> **Extracted records**
*** Begin section ***
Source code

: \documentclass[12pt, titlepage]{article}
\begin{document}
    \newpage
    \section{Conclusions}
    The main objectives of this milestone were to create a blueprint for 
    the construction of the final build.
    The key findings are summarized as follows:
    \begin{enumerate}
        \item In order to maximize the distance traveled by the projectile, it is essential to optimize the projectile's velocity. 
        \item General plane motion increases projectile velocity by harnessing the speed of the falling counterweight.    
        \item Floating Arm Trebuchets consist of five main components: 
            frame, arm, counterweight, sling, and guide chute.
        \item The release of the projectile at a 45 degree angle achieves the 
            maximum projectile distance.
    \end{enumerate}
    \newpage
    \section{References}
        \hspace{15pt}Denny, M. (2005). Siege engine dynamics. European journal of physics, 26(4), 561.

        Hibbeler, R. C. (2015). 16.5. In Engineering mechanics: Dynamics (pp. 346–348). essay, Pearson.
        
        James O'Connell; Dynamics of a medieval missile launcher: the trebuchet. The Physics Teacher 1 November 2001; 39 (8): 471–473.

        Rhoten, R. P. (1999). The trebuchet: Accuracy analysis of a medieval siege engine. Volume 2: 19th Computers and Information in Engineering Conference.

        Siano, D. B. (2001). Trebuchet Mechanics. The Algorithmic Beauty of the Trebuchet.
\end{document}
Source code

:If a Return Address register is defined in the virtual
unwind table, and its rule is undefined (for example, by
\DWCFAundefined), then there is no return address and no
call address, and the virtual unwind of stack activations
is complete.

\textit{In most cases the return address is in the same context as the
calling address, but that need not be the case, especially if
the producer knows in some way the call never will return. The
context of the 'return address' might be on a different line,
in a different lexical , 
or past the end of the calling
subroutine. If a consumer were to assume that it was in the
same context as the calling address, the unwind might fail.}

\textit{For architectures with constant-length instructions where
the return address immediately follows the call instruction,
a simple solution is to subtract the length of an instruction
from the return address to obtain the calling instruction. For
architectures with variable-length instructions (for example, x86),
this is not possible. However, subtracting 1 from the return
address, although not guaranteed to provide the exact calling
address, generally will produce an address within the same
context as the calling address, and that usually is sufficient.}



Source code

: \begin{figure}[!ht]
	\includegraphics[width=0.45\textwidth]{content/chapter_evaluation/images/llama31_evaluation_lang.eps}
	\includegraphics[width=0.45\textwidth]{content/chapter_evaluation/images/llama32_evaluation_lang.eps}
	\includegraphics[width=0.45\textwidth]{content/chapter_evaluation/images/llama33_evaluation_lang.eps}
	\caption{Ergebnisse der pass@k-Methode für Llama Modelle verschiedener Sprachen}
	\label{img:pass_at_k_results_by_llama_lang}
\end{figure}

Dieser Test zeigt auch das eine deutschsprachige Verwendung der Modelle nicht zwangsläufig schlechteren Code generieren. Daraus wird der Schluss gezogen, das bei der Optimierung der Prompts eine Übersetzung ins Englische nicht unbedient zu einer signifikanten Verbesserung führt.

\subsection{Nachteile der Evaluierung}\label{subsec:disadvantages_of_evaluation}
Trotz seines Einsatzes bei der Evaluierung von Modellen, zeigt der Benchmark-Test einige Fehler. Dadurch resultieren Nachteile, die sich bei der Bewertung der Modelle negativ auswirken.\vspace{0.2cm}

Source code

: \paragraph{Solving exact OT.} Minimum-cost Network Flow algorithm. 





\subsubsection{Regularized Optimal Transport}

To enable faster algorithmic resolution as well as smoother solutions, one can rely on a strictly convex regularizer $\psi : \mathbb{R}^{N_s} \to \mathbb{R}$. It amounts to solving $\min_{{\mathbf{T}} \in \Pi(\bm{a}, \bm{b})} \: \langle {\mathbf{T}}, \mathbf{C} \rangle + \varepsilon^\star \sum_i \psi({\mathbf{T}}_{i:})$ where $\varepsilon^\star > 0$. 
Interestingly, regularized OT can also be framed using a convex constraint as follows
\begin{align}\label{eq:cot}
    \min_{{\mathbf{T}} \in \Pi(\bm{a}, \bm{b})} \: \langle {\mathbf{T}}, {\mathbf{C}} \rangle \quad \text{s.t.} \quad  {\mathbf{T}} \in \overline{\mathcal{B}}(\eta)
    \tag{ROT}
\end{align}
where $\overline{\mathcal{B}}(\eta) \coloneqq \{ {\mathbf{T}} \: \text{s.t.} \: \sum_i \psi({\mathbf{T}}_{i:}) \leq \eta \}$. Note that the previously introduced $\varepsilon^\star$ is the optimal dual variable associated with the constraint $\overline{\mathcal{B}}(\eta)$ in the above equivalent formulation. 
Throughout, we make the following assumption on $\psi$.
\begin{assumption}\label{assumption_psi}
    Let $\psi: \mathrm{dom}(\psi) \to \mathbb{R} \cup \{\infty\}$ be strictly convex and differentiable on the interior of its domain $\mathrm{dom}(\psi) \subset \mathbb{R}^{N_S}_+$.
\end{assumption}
*** End section ***
> **THE PROBLEM**
Your reply must consist solely of the number of lines in the data that contain the word "architectures".

> **RESULT FOR THIS TASK**
2